:: SOURCE MATERIAL ::

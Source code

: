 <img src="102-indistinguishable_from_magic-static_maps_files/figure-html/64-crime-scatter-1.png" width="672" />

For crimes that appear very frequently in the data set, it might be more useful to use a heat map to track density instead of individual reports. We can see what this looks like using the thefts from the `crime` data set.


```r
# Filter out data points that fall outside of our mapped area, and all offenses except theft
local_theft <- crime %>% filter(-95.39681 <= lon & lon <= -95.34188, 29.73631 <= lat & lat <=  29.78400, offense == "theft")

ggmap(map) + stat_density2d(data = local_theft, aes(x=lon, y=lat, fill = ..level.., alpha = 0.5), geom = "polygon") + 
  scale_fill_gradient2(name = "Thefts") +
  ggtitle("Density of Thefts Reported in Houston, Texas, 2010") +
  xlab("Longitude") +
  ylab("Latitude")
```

:::

### [EXERCISE REQUIREMENTS]
Reproduce the data exactly. All of it is needed.

### [RESPONSE TO THIS EXERCISE]
Source code

: <img src="102-indistinguishable_from_magic-static_maps_files/figure-html/64-crime-scatter-1.png" width="672" />

For crimes that appear very frequently in the data set, it might be more useful to use a heat map to track density instead of individual reports. We can see what this looks like using the thefts from the `crime` data set.


```r
# Filter out data points that fall outside of our mapped area, and all offenses except theft
local_theft <- crime %>% filter(-95.39681 <= lon & lon <= -95.34188, 29.73631 <= lat & lat <=  29.78400, offense == "theft")

ggmap(map) + stat_density2d(data = local_theft, aes(x=lon, y=lat, fill = ..level.., alpha = 0.5), geom = "polygon") + 
  scale_fill_gradient2(name = "Thefts") +
  ggtitle("Density of Thefts Reported in Houston, Texas, 2010") +
  xlab("Longitude") +
  ylab("Latitude")
```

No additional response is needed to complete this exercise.